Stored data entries

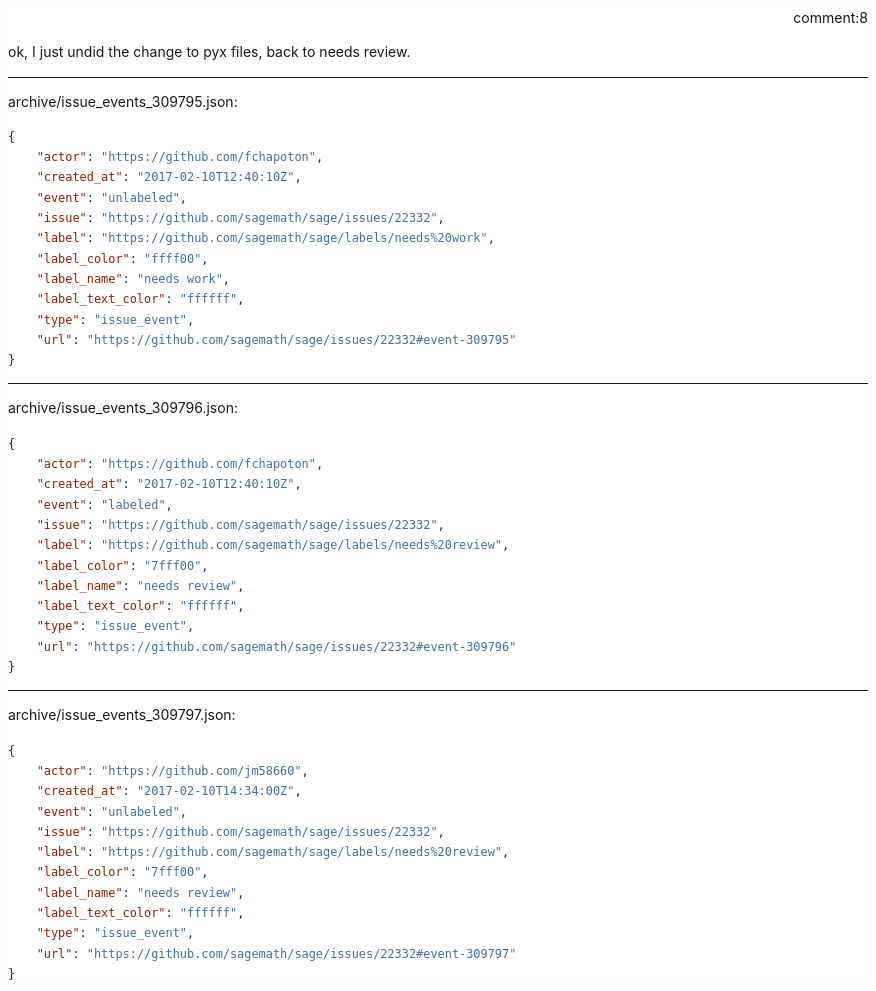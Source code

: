 <div id="comment:8" align="right">comment:8</div>

ok, I just undid the change to pyx files, back to needs review.



---

archive/issue_events_309795.json:
```json
{
    "actor": "https://github.com/fchapoton",
    "created_at": "2017-02-10T12:40:10Z",
    "event": "unlabeled",
    "issue": "https://github.com/sagemath/sage/issues/22332",
    "label": "https://github.com/sagemath/sage/labels/needs%20work",
    "label_color": "ffff00",
    "label_name": "needs work",
    "label_text_color": "ffffff",
    "type": "issue_event",
    "url": "https://github.com/sagemath/sage/issues/22332#event-309795"
}
```



---

archive/issue_events_309796.json:
```json
{
    "actor": "https://github.com/fchapoton",
    "created_at": "2017-02-10T12:40:10Z",
    "event": "labeled",
    "issue": "https://github.com/sagemath/sage/issues/22332",
    "label": "https://github.com/sagemath/sage/labels/needs%20review",
    "label_color": "7fff00",
    "label_name": "needs review",
    "label_text_color": "ffffff",
    "type": "issue_event",
    "url": "https://github.com/sagemath/sage/issues/22332#event-309796"
}
```



---

archive/issue_events_309797.json:
```json
{
    "actor": "https://github.com/jm58660",
    "created_at": "2017-02-10T14:34:00Z",
    "event": "unlabeled",
    "issue": "https://github.com/sagemath/sage/issues/22332",
    "label": "https://github.com/sagemath/sage/labels/needs%20review",
    "label_color": "7fff00",
    "label_name": "needs review",
    "label_text_color": "ffffff",
    "type": "issue_event",
    "url": "https://github.com/sagemath/sage/issues/22332#event-309797"
}
```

## Brief
Exact repetition of all the records is required, with the pictures excluded.

## Solution
Source code

: <div id="comment:8" align="right">comment:8</div>

ok, I just undid the change to pyx files, back to needs review.



---

archive/issue_events_309795.json:
```json
{
    "actor": "https://github.com/fchapoton",
    "created_at": "2017-02-10T12:40:10Z",
    "event": "unlabeled",
    "issue": "https://github.com/sagemath/sage/issues/22332",
    "label": "https://github.com/sagemath/sage/labels/needs%20work",
    "label_color": "ffff00",
    "label_name": "needs work",
    "label_text_color": "ffffff",
    "type": "issue_event",
    "url": "https://github.com/sagemath/sage/issues/22332#event-309795"
}
```



---

archive/issue_events_309796.json:
```json
{
    "actor": "https://github.com/fchapoton",
    "created_at": "2017-02-10T12:40:10Z",
    "event": "labeled",
    "issue": "https://github.com/sagemath/sage/issues/22332",
    "label": "https://github.com/sagemath/sage/labels/needs%20review",
    "label_color": "7fff00",
    "label_name": "needs review",
    "label_text_color": "ffffff",
    "type": "issue_event",
    "url": "https://github.com/sagemath/sage/issues/22332#event-309796"
}
```



---

archive/issue_events_309797.json:
```json
{
    "actor": "https://github.com/jm58660",
    "created_at": "2017-02-10T14:34:00Z",
    "event": "unlabeled",
    "issue": "https://github.com/sagemath/sage/issues/22332",
    "label": "https://github.com/sagemath/sage/labels/needs%20review",
    "label_color": "7fff00",
    "label_name": "needs review",
    "label_text_color": "ffffff",
    "type": "issue_event",
    "url": "https://github.com/sagemath/sage/issues/22332#event-309797"
}
```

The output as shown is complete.